Return each line of the listing below, unchanged, and omit the images.

---------- Data shown ----------

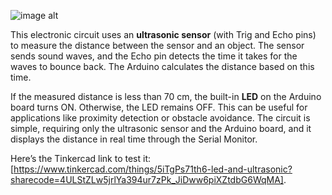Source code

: ![image alt]((https://github.com/AseelJamaan/Electronics-Task-1-Part-2/blob/a77f97d440ad456ff33026099945b2be3da6de2d/Led%20and%20Ultrasonic.png))

This electronic circuit uses an **ultrasonic sensor** (with Trig and Echo pins) to measure the distance between the sensor and an object. The sensor sends sound waves, and the Echo pin detects the time it takes for the waves to bounce back. The Arduino calculates the distance based on this time.

If the measured distance is less than 70 cm, the built-in **LED** on the Arduino board turns ON. Otherwise, the LED remains OFF. This can be useful for applications like proximity detection or obstacle avoidance. The circuit is simple, requiring only the ultrasonic sensor and the Arduino board, and it displays the distance in real time through the Serial Monitor.

Here’s the Tinkercad link to test it: [https://www.tinkercad.com/things/5iTgPs71th6-led-and-ultrasonic?sharecode=4ULStZLw5jrlYa394ur7zPk_JiDww6piXZtdbG6WqMA].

----------

> [Exercise answer]:
Source code

: ![image alt]((https://github.com/AseelJamaan/Electronics-Task-1-Part-2/blob/a77f97d440ad456ff33026099945b2be3da6de2d/Led%20and%20Ultrasonic.png))

This electronic circuit uses an **ultrasonic sensor** (with Trig and Echo pins) to measure the distance between the sensor and an object. The sensor sends sound waves, and the Echo pin detects the time it takes for the waves to bounce back. The Arduino calculates the distance based on this time.

If the measured distance is less than 70 cm, the built-in **LED** on the Arduino board turns ON. Otherwise, the LED remains OFF. This can be useful for applications like proximity detection or obstacle avoidance. The circuit is simple, requiring only the ultrasonic sensor and the Arduino board, and it displays the distance in real time through the Serial Monitor.

Here’s the Tinkercad link to test it: [https://www.tinkercad.com/things/5iTgPs71th6-led-and-ultrasonic?sharecode=4ULStZLw5jrlYa394ur7zPk_JiDww6piXZtdbG6WqMA].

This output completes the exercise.